Endocrine Abstracts (2006) 11 S79

Surgical management of ambiguous genitalia in the infant

CN Fékété, S Lortat-Jacob & H Lottmann


Pediatric Surgery – Hospital “Enfants Malades”, Paris, France.


The Intersex Society of North America stated in 1993 that “Intersex Genital Surgery in Infancy is a form of child sexual abuse”. This peremptory statement based on outcome data judged from outdated medical and surgical procedures, leaded to an even more accurate surgical management of the intersex baby.

An etiological precise diagnosis of the condition and of the FURTHER post-pubertal sexual abilities of the patient, is mandatory before surgery. The choice of sex of rearing weighs heavily on the surgeon since he performs irreversible acts. This choice depends on:

1. mostly the etiology

2. the age at diagnosis: in the case of a late referred child with unappropriate sex of rearing, surgery ought to be postponed.

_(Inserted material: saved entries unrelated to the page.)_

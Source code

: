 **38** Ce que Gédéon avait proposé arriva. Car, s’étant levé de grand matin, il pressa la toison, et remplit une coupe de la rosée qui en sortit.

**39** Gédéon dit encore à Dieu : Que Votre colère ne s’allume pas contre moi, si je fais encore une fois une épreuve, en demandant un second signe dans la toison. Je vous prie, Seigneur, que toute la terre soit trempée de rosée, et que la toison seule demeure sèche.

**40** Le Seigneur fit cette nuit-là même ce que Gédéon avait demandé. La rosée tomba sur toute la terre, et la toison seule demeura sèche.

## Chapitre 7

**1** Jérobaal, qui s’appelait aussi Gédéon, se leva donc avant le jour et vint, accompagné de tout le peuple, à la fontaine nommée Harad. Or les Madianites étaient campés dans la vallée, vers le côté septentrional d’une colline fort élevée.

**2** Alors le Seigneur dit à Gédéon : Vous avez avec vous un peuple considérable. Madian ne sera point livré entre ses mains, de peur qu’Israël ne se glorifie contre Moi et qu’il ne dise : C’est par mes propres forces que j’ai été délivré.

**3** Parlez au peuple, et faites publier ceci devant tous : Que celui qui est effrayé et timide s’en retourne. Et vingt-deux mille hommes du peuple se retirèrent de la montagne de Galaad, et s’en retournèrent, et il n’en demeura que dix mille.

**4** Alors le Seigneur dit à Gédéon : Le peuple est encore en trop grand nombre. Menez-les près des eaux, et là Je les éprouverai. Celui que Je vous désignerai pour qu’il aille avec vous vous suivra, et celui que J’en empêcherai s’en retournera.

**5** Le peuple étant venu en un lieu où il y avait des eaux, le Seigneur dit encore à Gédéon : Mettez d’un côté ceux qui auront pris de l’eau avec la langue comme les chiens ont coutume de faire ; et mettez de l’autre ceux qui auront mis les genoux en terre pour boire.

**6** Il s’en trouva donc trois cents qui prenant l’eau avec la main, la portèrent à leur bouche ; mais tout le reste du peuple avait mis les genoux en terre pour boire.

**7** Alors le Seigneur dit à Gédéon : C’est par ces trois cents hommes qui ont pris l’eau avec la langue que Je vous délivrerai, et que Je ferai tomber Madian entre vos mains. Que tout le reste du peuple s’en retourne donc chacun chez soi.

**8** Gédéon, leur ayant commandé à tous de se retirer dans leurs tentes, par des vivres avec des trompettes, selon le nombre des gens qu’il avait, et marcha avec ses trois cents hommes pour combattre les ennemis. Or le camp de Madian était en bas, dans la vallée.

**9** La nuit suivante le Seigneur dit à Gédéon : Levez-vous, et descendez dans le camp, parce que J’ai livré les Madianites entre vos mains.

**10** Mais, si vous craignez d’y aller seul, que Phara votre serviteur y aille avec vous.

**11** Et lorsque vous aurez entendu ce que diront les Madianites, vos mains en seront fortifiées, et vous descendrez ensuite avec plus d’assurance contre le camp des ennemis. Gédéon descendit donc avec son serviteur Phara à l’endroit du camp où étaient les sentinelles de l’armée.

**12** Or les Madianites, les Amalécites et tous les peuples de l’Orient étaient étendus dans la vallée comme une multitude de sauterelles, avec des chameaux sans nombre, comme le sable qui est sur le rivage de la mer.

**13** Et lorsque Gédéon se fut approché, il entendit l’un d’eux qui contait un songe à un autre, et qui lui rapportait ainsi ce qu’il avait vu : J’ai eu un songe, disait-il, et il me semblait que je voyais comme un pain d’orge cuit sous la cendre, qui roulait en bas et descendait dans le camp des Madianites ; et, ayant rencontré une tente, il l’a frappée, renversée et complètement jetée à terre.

3. the anatomy of the genitalia, but in somes cases, the anatomy will not be concordant with the post pubertal genital abilities.

4. completed, repeated, patient information of the parents (and the child) about the condition and its unavoidable sequellae.

Our experience of post pubertal results is based on our survey performed in 2001 of 270 genitoplasties; we conclude that early ONESTAGE genitoplasty leads to good results in 70% of cases. In this series, there was no close correlation between the anatomical results and the achievement of a “normal” sexual life.

This surgery has to be performed with a comprehensive knowledge of the embryological development and is only one of the therapeutic actions concerning the intersex child (thorough appropriate information, endocrinological and psychological managements are mandatory).